I think of these three young, amazing athletes who we have lost over the past few weeks, and how the NCAA is having to really look at mental health and the student athlete experience and I am over here yelling IT STARTS WAY BEFORE THAT!!!!  We need to be making sure that K12 learning MUST include socio-emotional health being a priority as well.  Most schools do not have enough counselors, social working or foks able to truly keep a finger on the pulse of student mental health and ensure that resources are connected with those that need.  WHat we do know is that most folks who need an ear to listen are not talking.  Schools must do better by educating on mental health and normalizing resources and seeking out help. 

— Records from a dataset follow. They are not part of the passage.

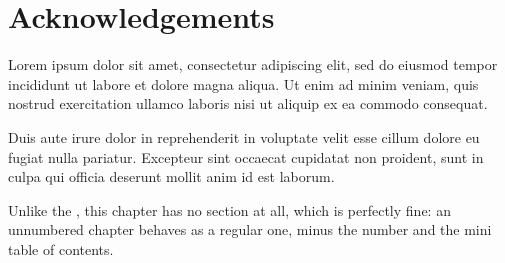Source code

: \chapter*[acknowledgements]{Acknowledgements}

Lorem ipsum dolor sit amet, consectetur adipiscing elit, sed do eiusmod tempor incididunt ut labore et dolore magna aliqua.
Ut enim ad minim veniam, quis nostrud exercitation ullamco laboris nisi ut aliquip ex ea commodo consequat.

Duis aute irure dolor in reprehenderit in voluptate velit esse cillum dolore eu fugiat nulla pariatur.
Excepteur sint occaecat cupidatat non proident, sunt in culpa qui officia deserunt mollit anim id est laborum.

Unlike the , this chapter has no section at all, which is perfectly fine: an unnumbered chapter behaves as a regular one, minus the number and the mini table of contents.
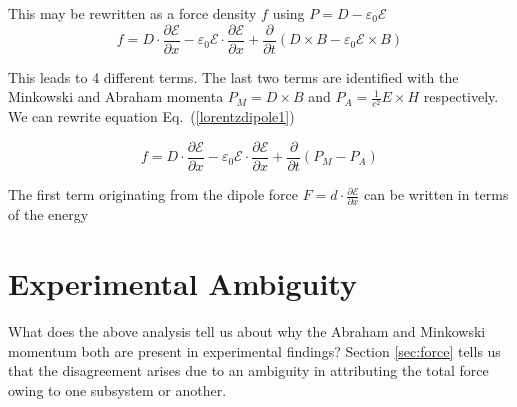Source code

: \documentclass[twocolumn,english,pra,aps,superscriptaddress,floatfix]{revtex4-1}
\begin{document}
This may be rewritten as a force density $f$ using $P=D- \varepsilon_{0}\mathcal{E}$
\begin{equation}
f=D\cdot\frac{\partial\mathcal{E}}{\partial x}- \varepsilon_{0}\mathcal{E}\cdot\frac{\partial\mathcal{E}}{\partial x} + \frac{\partial}{\partial t}\left(D\times B- \varepsilon_{0}\mathcal{E} \times B \right)
\label{lorentzdipole1}
\end{equation}

This leads to 4 different terms.  The last two terms are identified with the Minkowski and Abraham momenta $P_M=D\times B$ and $P_A=\frac{1}{c^2}E\times H$
respectively.  We can rewrite equation Eq.\ (\ref{lorentzdipole1})

\begin{equation}
f=D\cdot\frac{\partial\mathcal{E}}{\partial x}- \varepsilon_{0}\mathcal{E}\cdot\frac{\partial\mathcal{E}}{\partial x} + \frac{\partial}{\partial t}\left(P_M - P_A\right)
\label{lorentzdipole2}
\end{equation}


The first term originating from the dipole force $F = d \cdot \frac{\partial \mathcal{E}}{\partial x}$ can be written in terms of the energy

\section{Experimental Ambiguity}
\label{sec:experiment}


What does the above analysis tell us about why the Abraham and Minkowski momentum both are present in experimental findings?  Section \ref{sec:force} tells us that the disagreement arises due to an ambiguity in attributing the total force owing to one subsystem or another.  

  

\end{document}
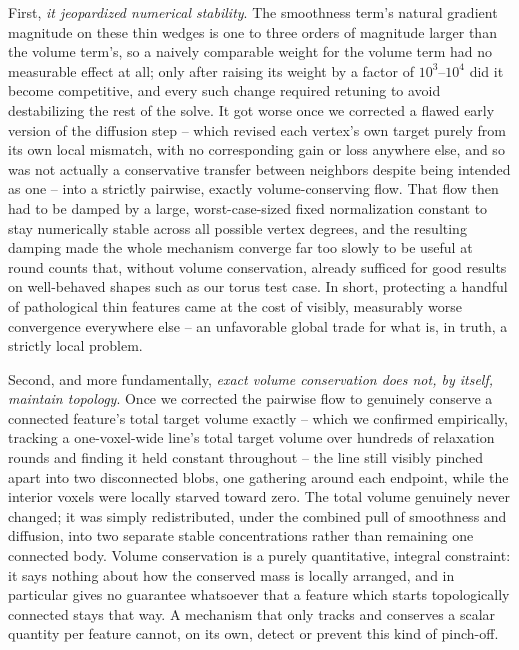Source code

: \documentclass[journal]{vgtc}                     %
\begin{document}
First, \emph{it jeopardized numerical stability}. The smoothness term's natural gradient magnitude on these thin wedges is one to three orders of magnitude larger than the volume term's, so a naively comparable weight for the volume term had no measurable effect at all; only after raising its weight by a factor of $10^3$--$10^4$ did it become competitive, and every such change required retuning to avoid destabilizing the rest of the solve. It got worse once we corrected a flawed early version of the diffusion step -- which revised each vertex's own target purely from its own local mismatch, with no corresponding gain or loss anywhere else, and so was not actually a conservative transfer between neighbors despite being intended as one -- into a strictly pairwise, exactly volume-conserving flow. That flow then had to be damped by a large, worst-case-sized fixed normalization constant to stay numerically stable across all possible vertex degrees, and the resulting damping made the whole mechanism converge far too slowly to be useful at round counts that, without volume conservation, already sufficed for good results on well-behaved shapes such as our torus test case. In short, protecting a handful of pathological thin features came at the cost of visibly, measurably worse convergence everywhere else -- an unfavorable global trade for what is, in truth, a strictly local problem.

Second, and more fundamentally, \emph{exact volume conservation does not, by itself, maintain topology}. Once we corrected the pairwise flow to genuinely conserve a connected feature's total target volume exactly -- which we confirmed empirically, tracking a one-voxel-wide line's total target volume over hundreds of relaxation rounds and finding it held constant throughout -- the line still visibly pinched apart into two disconnected blobs, one gathering around each endpoint, while the interior voxels were locally starved toward zero. The total volume genuinely never changed; it was simply redistributed, under the combined pull of smoothness and diffusion, into two separate stable concentrations rather than remaining one connected body. Volume conservation is a purely quantitative, integral constraint: it says nothing about how the conserved mass is locally arranged, and in particular gives no guarantee whatsoever that a feature which starts topologically connected stays that way. A mechanism that only tracks and conserves a scalar quantity per feature cannot, on its own, detect or prevent this kind of pinch-off.
\end{document}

We then need to talk about attitude. Yes. Attitude. If I hear one more so called adult  say ‘what the hell does this generation have to be so anxious, depressed or suicidal about’ I’m probably going to prison….. My answer is *motions at virtually everything*.  Ummm…this has been a hell of a couple of years…decades..yeah…wanna argue about that?  Seriously, there is so much going on in our city, county, state, region, country, world – and we are constantly bombarded with media feeding our eyes, ears and brains, many of us are often spinning but have just gotten used to the ride.  Research has shown that brain chemistry is real with regards to mental health – it has shown generational trauma effects your DNA – medicine is a science and an art with regards to treatment and no two bodies are the same.  

So even when you are doing everything right, seeking out therapy, taking your meds – you can still be spinning and struggling…. 

Can you imagine the pain? The frustration? The angst? The self-blame? Wondering what is wrong with me? Why can’t I just be like everyone else? Feeling hopeless…like nothing is working…wondering if your family and friends will be upset that you’re still struggling? Will they think you are a failure? Will they be mad?

And as I sit here and type this blog, I know the answer is NO….you are loved…it’s okay….don’t think like that….it will be okay. You are loved and valued….

But I can also recall the night my panic attack sent me to the hospital….well, I remember most of it. And I am tearing up because I can remember the next day being so upset, not wanting folks to be mad, being upset that I scared folks, trying to figure out what I did wrong. Wondering why I couldn’t just be like everyone else. I mean, I mean, I took my meds, and look what happened – I am still  broken. 

But you know what?

We are all broken….in some way shape or form, And it is okay. Asking for help is okay. Embracing your broken pieces and finding healthy, positive things to help mend each crack is okay. Seeking out therapy is okay. Taking meds is okay. Practicing holistic medicine is okay. Spending some time in a residential program is okay. Having a life coach is okay. Not getting an A is okay. Not finishing first is okay. Leaving a team is okay. Changing a major is okay. Leaving college is okay. Working after high school is okay. A gap year is okay. Skipping a family vacation is okay. Spending a holiday alone is okay.. Demanding better healthcare is okay. Seeking more accessible resources is okay. Talking about mental health is okay. Talking about suicidal ideation is okay.. YOU ARE GOING TO BE OKAY.

Talking about suicide does not cause suicide.

But not talking about suicide does.

If you or someone you know needs help, call the National Suicide Prevention Lifeline at 800-273-TALK (8255). You can also text a crisis counselor at 741741. If you are LGBTQ and would like to talk to someone openly affirming, you can call The Trevor Project at 1-866-488-7386 or text 678678 to speak with a counselor. You are never alone.